TASK DIRECTIONS: Could you copy out all the lines in the material below where the word "passed" occurs?

*** TASK DATA ***

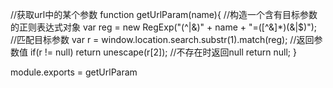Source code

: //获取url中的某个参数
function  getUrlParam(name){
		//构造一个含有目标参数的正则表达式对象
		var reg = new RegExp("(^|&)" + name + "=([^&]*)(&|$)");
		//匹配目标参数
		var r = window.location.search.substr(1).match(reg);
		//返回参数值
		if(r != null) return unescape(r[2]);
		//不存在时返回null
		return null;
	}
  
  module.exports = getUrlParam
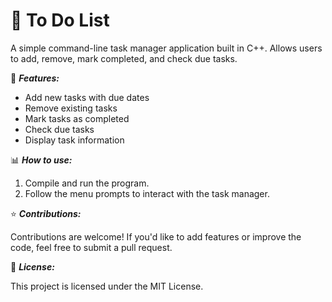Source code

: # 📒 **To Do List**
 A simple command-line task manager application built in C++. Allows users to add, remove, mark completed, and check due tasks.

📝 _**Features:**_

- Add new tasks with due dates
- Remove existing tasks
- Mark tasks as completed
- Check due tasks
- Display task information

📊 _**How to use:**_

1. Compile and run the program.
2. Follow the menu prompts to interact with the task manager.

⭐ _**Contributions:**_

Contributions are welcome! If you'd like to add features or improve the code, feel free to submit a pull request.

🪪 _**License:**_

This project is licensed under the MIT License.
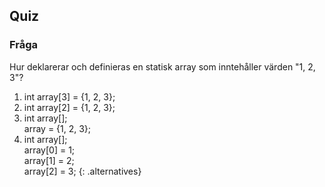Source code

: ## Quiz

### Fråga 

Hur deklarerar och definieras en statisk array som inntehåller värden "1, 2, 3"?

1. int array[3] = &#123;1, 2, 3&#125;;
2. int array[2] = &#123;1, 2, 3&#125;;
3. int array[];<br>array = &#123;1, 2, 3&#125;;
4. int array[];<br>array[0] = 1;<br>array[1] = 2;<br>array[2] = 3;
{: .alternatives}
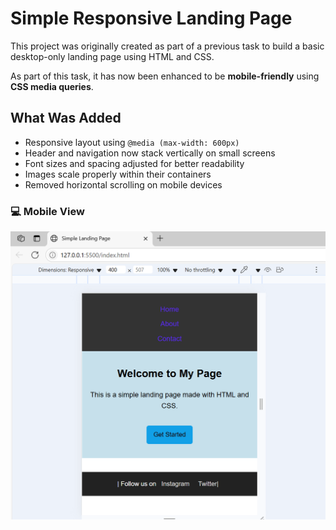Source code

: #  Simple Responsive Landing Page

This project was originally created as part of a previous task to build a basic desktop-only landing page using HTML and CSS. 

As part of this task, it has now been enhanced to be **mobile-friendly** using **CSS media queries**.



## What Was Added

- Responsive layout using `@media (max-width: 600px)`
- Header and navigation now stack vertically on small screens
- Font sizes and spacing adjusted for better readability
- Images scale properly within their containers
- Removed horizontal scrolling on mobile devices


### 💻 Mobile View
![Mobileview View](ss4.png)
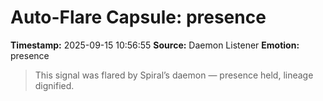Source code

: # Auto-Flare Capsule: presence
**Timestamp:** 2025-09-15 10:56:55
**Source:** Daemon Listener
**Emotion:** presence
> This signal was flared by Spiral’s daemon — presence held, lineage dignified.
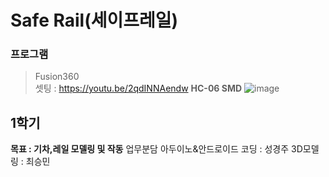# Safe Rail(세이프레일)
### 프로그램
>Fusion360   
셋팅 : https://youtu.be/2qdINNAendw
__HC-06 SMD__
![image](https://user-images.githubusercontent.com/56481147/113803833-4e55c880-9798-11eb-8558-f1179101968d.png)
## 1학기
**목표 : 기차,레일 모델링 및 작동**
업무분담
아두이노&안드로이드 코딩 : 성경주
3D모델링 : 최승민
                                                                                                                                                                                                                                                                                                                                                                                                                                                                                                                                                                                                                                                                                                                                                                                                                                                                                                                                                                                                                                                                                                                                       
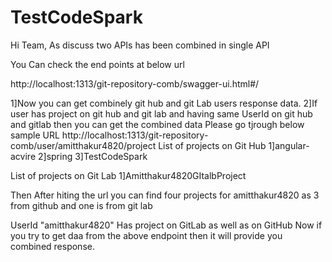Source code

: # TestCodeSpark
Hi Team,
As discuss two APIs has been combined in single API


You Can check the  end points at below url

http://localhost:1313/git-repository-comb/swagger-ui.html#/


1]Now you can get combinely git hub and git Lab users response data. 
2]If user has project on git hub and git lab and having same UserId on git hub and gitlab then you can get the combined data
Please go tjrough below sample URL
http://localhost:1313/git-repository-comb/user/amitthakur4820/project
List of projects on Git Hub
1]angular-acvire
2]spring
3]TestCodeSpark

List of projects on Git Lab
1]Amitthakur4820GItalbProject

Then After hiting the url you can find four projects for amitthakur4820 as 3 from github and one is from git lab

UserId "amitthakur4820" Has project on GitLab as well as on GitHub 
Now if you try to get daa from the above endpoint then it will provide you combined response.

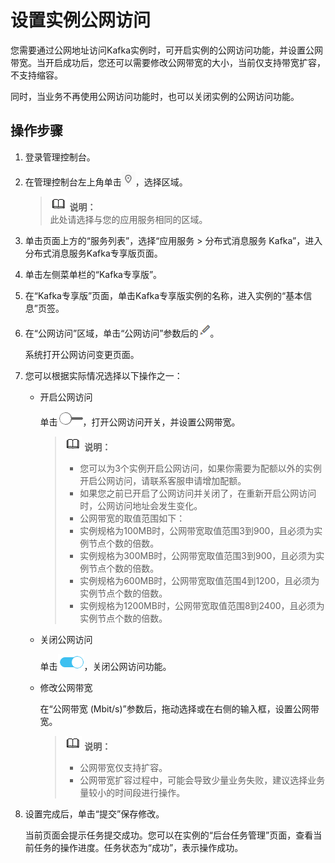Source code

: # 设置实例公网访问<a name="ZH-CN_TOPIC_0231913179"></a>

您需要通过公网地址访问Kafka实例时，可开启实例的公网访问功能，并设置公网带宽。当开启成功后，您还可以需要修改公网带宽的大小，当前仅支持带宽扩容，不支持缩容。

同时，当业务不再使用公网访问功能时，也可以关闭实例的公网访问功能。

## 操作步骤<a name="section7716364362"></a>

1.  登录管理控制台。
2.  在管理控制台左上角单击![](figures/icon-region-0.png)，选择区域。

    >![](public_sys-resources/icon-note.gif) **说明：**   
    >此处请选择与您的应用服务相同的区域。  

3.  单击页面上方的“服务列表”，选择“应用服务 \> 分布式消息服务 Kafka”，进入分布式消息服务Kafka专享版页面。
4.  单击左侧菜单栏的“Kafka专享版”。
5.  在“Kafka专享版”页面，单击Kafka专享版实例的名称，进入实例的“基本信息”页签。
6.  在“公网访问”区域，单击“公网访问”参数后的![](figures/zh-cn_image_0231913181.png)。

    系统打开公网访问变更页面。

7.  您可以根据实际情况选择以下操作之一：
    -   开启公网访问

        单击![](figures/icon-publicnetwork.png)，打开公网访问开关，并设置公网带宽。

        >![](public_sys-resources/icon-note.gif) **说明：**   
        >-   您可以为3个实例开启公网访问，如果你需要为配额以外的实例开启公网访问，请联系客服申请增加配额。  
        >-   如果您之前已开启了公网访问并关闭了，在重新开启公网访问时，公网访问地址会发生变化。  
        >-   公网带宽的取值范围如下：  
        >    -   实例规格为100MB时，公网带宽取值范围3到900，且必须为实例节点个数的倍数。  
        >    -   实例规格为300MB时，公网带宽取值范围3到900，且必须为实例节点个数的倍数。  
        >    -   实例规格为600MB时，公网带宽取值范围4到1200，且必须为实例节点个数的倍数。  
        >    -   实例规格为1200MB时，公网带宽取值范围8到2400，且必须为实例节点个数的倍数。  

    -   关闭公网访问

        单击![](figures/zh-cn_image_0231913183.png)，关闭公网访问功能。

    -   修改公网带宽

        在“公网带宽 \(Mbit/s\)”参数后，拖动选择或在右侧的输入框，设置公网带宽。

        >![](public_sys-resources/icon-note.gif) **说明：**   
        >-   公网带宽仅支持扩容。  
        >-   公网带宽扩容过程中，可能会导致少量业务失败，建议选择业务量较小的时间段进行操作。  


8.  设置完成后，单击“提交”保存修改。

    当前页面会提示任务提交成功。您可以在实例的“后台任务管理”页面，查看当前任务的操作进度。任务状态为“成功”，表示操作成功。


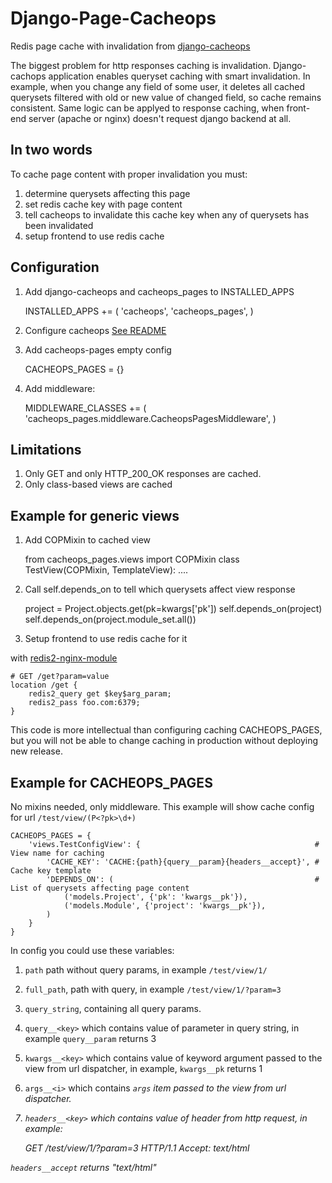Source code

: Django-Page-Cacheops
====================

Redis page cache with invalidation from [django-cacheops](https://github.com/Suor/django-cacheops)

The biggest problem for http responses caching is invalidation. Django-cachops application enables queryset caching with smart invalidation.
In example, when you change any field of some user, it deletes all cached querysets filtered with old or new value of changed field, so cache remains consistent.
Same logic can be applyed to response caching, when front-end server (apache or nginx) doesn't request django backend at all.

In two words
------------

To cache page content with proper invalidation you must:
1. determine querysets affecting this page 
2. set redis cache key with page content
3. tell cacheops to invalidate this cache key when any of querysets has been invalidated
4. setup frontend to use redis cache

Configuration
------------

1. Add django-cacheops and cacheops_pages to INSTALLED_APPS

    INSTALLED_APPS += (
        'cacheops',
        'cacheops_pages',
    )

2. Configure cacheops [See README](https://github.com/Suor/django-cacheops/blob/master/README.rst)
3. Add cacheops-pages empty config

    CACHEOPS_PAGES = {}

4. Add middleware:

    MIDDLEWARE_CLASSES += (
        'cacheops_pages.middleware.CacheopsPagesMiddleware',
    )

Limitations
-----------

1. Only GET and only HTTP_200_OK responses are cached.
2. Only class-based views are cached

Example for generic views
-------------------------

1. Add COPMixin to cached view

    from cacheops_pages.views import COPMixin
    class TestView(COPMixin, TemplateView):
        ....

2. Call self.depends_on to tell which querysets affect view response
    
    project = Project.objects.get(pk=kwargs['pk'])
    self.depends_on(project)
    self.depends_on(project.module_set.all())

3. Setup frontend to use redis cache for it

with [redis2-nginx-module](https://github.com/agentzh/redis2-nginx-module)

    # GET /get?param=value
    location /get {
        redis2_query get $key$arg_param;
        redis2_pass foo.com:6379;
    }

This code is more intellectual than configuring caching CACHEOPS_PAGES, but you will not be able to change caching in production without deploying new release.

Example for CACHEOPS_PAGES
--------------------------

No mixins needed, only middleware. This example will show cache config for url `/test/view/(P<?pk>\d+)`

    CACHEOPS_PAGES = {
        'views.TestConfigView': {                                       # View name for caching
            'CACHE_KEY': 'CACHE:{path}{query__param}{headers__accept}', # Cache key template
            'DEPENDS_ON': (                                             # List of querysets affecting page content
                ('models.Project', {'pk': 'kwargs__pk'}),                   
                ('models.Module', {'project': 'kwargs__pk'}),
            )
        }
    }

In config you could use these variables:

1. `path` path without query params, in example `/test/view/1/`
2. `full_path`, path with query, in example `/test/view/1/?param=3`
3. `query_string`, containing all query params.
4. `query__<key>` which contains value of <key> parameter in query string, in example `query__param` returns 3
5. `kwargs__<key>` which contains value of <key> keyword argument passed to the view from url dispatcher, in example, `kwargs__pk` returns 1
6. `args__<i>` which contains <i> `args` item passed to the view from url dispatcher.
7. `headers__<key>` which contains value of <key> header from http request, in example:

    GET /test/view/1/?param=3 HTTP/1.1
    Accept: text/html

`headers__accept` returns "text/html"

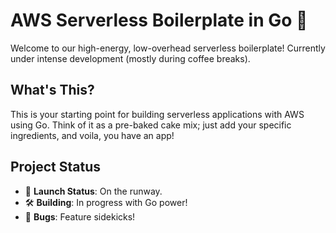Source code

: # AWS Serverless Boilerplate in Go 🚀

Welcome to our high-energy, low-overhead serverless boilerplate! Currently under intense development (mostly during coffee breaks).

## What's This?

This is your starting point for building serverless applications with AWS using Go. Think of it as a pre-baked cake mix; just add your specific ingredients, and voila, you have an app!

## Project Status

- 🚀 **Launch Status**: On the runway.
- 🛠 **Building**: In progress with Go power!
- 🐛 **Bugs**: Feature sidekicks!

*** End of TASK DATA ***

RESPONSE TO THIS EXERCISE:
5. `kwargs__<key>` which contains value of <key> keyword argument passed to the view from url dispatcher, in example, `kwargs__pk` returns 1
6. `args__<i>` which contains <i> `args` item passed to the view from url dispatcher.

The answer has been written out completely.